▶ [WHAT YOU ARE ASKED TO DO]:
Exactly how many lines in this data contain the word "down"? Only the number should be given.

Items from a dataset:
☆ ☆ ☆ ☆ ☆
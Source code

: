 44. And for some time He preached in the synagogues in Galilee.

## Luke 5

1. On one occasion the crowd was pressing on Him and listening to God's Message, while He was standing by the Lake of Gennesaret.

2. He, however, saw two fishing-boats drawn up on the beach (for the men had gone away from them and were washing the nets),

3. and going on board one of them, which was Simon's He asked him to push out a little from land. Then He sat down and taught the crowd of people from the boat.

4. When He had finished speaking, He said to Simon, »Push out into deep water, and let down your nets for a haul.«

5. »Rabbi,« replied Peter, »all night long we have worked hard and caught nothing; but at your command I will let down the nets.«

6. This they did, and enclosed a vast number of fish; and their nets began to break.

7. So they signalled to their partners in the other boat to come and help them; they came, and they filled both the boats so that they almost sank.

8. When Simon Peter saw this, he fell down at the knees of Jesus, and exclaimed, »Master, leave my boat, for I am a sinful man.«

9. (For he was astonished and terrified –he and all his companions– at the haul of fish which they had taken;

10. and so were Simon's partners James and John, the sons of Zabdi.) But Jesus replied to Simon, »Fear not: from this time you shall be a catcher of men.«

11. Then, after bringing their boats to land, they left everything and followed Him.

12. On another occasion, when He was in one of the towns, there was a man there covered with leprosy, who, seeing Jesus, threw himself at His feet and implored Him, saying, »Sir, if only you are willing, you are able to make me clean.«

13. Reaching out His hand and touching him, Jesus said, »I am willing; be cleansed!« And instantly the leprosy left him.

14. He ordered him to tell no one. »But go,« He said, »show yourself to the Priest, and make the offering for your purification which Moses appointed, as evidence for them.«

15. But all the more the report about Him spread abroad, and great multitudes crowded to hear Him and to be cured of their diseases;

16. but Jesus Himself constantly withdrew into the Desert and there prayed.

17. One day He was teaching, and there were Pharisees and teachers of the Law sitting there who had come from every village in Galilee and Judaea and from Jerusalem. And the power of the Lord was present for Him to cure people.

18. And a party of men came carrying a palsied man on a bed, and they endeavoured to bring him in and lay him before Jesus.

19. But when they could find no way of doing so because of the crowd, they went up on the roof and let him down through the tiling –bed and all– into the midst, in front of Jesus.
☆ ☆ ☆ ☆ ☆
▶ [RESPONSE TO THE EXERCISE]:
5